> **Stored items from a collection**
═══
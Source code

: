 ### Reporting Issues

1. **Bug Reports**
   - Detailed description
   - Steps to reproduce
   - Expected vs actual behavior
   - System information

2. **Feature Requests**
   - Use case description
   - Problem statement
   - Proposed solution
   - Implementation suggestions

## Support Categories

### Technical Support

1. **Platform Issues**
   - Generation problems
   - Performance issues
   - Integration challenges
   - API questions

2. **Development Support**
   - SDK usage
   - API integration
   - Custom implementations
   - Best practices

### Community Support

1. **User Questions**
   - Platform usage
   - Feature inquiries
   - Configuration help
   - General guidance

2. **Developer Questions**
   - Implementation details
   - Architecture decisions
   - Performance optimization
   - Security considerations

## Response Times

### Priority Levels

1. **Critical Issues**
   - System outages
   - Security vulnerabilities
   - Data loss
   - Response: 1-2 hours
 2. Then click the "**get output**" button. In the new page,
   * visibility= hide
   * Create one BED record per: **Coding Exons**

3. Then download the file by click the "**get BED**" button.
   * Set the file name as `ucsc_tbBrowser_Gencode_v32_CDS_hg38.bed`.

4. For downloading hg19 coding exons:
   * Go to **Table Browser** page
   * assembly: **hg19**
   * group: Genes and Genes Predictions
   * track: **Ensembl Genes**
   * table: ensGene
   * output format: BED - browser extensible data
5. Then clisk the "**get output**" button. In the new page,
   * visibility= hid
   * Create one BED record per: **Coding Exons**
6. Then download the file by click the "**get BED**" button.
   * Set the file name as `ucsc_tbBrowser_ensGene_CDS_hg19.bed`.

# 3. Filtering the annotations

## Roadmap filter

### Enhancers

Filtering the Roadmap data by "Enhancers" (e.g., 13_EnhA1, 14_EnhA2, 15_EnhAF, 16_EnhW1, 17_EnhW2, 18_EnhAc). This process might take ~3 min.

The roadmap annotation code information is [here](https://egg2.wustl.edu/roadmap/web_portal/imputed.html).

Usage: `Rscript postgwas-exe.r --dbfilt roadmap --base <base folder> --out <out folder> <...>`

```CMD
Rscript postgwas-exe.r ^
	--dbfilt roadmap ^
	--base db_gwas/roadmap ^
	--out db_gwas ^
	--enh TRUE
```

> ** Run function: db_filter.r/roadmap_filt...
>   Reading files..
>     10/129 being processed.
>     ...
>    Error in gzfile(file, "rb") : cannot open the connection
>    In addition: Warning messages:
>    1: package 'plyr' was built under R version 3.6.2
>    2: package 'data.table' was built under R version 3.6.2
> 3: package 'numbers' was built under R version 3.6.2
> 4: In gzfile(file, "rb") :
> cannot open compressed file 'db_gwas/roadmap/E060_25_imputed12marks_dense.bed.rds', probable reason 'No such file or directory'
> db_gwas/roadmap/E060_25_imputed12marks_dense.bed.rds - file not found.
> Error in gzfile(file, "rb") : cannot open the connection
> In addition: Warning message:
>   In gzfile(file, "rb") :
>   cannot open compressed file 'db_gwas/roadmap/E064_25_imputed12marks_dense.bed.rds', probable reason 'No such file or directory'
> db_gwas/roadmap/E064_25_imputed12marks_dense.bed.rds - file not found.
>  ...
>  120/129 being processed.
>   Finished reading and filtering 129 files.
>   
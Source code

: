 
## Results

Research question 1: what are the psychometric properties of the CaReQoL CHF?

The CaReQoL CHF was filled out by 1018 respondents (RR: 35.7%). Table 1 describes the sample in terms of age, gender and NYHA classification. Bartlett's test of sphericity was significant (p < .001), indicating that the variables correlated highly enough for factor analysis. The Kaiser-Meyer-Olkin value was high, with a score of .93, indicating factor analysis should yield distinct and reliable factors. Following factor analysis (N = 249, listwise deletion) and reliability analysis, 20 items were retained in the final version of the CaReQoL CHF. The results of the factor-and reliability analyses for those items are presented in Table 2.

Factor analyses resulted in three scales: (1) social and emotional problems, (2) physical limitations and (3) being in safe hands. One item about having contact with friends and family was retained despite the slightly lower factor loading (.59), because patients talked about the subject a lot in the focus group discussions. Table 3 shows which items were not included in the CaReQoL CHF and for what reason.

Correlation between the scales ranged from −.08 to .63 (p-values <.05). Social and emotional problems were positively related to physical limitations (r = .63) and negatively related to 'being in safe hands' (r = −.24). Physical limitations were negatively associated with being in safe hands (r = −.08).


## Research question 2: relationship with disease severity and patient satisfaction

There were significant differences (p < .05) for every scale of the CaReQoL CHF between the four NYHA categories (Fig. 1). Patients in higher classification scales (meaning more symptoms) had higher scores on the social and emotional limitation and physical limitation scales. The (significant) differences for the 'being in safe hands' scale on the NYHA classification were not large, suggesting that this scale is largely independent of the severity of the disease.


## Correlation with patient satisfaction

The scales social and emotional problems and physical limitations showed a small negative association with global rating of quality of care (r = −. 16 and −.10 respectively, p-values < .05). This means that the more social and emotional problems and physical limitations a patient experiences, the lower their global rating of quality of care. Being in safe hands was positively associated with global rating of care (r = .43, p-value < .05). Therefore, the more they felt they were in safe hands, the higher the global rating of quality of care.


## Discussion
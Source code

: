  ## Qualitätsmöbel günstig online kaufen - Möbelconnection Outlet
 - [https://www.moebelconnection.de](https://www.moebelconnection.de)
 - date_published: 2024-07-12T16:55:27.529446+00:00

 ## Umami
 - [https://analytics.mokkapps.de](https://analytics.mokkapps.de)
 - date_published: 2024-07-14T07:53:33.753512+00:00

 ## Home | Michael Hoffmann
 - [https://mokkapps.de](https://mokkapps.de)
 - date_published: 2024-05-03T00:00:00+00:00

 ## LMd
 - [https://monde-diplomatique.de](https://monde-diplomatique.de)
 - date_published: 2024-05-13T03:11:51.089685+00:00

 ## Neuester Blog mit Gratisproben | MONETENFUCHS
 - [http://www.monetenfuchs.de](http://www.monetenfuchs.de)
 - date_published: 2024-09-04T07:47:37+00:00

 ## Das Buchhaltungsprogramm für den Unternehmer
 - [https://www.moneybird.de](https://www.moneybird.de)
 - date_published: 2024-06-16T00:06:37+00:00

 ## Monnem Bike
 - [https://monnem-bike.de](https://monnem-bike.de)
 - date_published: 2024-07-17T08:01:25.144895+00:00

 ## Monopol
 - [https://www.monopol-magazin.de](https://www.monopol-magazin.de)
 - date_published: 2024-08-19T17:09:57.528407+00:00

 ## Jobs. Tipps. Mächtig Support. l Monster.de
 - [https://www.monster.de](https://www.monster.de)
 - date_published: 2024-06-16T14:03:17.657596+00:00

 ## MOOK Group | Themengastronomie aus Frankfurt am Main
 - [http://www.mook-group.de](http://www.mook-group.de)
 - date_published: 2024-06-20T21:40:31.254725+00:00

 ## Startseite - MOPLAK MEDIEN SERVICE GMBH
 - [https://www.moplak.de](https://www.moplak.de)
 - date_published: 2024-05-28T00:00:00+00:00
═══
> **WHAT TO PRODUCE**
Whenever the string "button" shows up in a line above, copy that line.

> **PROBLEM SOLUTION**
 2. Then click the "**get output**" button. In the new page,
3. Then download the file by click the "**get BED**" button.
5. Then clisk the "**get output**" button. In the new page,
6. Then download the file by click the "**get BED**" button.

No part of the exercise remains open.